In last season's English Premier League, Fulham—the team that American Clint Dempsey plays for—surpassed expectations and reached a European cup final. On Saturday, the United States played as Fulham does, as the underdog, while England, mindful of its reputation, seemed unable to shake itself free of the enormous expectations. So it was fitting that Dempsey should score in the 40th minute. When he struck the ball some distance from the England goal, it didn't look as if he would score. The ball hit the turf a couple of times, unawkwardly, but the England goalkeeper Robert Green proved unable to stop the shot. Robert Green took the sting out of it, lost control, and saw the ball roll over the goal line. Later in the match, Green made a terrific save to deny Jozy Altidore a goal, but already this World Cup has an unforgettable moment: the moment when Green fumbled what should have been a straightforward save.

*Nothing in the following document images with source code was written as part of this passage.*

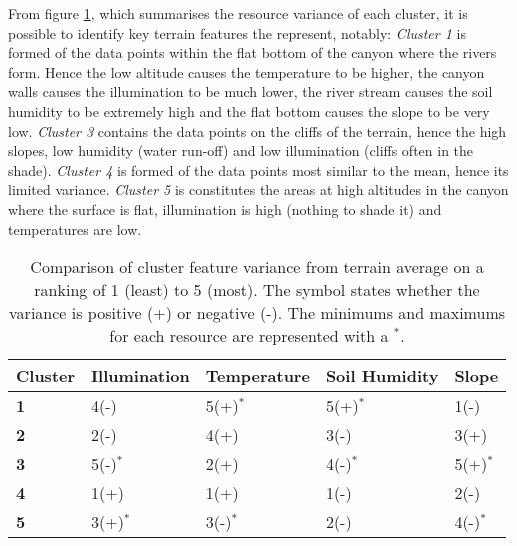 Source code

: From figure \ref{tab:clustering_test_cluster_variance}, which summarises the resource variance of each cluster, it is possible to identify key terrain features the represent, notably:
\textit{Cluster 1} is formed of the data points within the flat bottom of the canyon where the rivers form. Hence the low altitude causes the temperature to be higher, the canyon walls causes the illumination to be much lower, the river stream causes the soil humidity to be extremely high and the flat bottom causes the slope to be very low. \textit{Cluster 3} contains the data points on the cliffs of the terrain, hence the high slopes, low humidity (water run-off) and low illumination (cliffs often in the shade). \textit{Cluster 4} is formed of the data points most similar to the mean, hence its limited variance. \textit{Cluster 5} is constitutes the areas at high altitudes in the canyon where the surface is flat, illumination is high (nothing to shade it) and temperatures are low.\\

\begin{table}[]
  \centering
	    \begin{tabular}{|p{3cm}|p{3cm}|p{3cm}|p{3cm}|p{3cm}|}
		\hline	
  	    \textbf{Cluster} &  \textbf{Illumination} & \textbf{Temperature} & \textbf{Soil Humidity} & \textbf{Slope} \\
		\hline
		\textbf{1} & 4(-) & 5(+)$^{*}$ & 5(+)$^{*}$ & 1(-) \\
		\hline
		\textbf{2} & 2(-) & 4(+) & 3(-) & 3(+) \\
		\hline
		\textbf{3} & 5(-)$^{*}$ & 2(+) & 4(-)$^{*}$ & 5(+)$^{*}$ \\
		\hline
		\textbf{4} & 1(+) & 1(+) & 1(-) & 2(-) \\
		\hline
		\textbf{5} & 3(+)$^{*}$ & 3(-)$^{*}$ & 2(-) & 4(-)$^{*}$ \\
		\hline
		\end{tabular}
		\caption{Comparison of cluster feature variance from terrain average on a ranking of 1 (least) to 5 (most). The symbol states whether the variance is positive (+) or negative (-). The minimums and maximums for each resource are represented with a $^{*}$. }
	  \label{tab:clustering_test_cluster_variance}
\end{table} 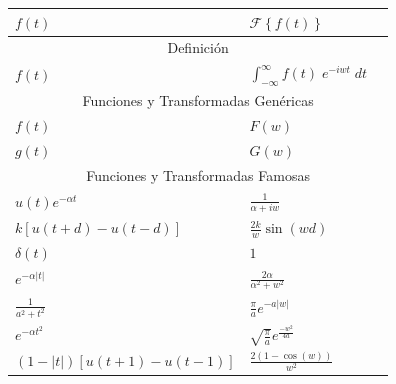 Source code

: \documentclass[12pt, fleqn]{report}                             %
\newcommand{\Wrap}[1]{\left( #1 \right)}                        %
\newcommand{\Cos}[1]{\cos\Wrap{#1}}                             %
\newcommand{\Sin}[1]{\sin\Wrap{#1}}                             %
\newcommand{\FourierT}[1]{\mathscr{F} \left\{ #1 \right\} }     %
\begin{document}
            \begin{table}[ht]
                \begin{tabular}{|m{16em}|m{16em}|@{}m{0pt}@{}}
                    \hline
                    \large{$f(t)$}          & \large{$\FourierT{f(t)}$}                 &\\[2em]      \hline\hline

                    \multicolumn{3}{|c|}{Definición}                                     \\           \hline
                    $f(t)$ &        $\int_{-\infty}^\infty f(t) \; e^{-iwt} \; dt$      &\\[1em]      \hline\hline
                    
                    \multicolumn{3}{|c|}{Funciones y Transformadas Genéricas}           \\            \hline
                    $f(t)$                  & $F(w)$                                    &\\[1em]      \hline
                    $g(t)$                  & $G(w)$                                    &\\[1em]      \hline\hline

                    \multicolumn{3}{|c|}{Funciones y Transformadas Famosas}             \\            \hline
                    $u(t)e^{-\alpha t}$     & $\frac{1}{\alpha + iw}                    $ &\\[1em]    \hline
                    $k[u(t+d) -u(t-d)]$     & $\frac{2k}{w} \Sin{wd}                    $ &\\[1em]    \hline
                    $\delta(t)        $     & $1                                        $ &\\[1em]    \hline
                    $e^{-\alpha|t|}   $     & $\frac{2\alpha}{\alpha^2+w^2}             $ &\\[1em]    \hline
                    $\frac{1}{a^2+t^2}$     & $\frac{\pi}{a} e^{-a |w|}                 $ &\\[1em]    \hline
                    $e^{-\alpha t^2}  $     & $\sqrt{\frac{\pi}{a}} e^{\frac{-w^2}{4a}} $ &\\[1em]    \hline
                    $(1-|t|)[u(t+1)-u(t-1)]$& $\frac{2(1 - \Cos{w})}{w^2}               $ &\\[1em]    \hline\hline
                    

\end{tabular}
\end{table}
\end{document}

Only in the second half did England manage to sustain period of attacking football, with Wayne Rooney, Emile Heskey, and Frank Lampard all having their chances. (Heskey's chance was the best of them, and he was denied by the brave American goalkeeper Tim Howard.) Those 20 minutes of England dominance aside, either team could have won the game. In particular, the two American strikers, Altidore (who is only 20) and Robbie Findley, look as if they have the strength and the speed to muscle through many formidable defenses.

U.S. midfielder Landon Donovan, too, had a more threatening match than his English counterparts, Gerrard and Lampard, despite Gerrard's early goal. Donovan reminds me of the talented Dutch player Wesley Sneijder: Both of these midfielders are skilled at finding their attackers, and that was something neither Gerrard nor Lampard seemed able to do on Saturday. Rooney and Heskey, who have the potential to be a well-matched pair of attacking forwards, rarely looked more dangerous than Altidore and Findley.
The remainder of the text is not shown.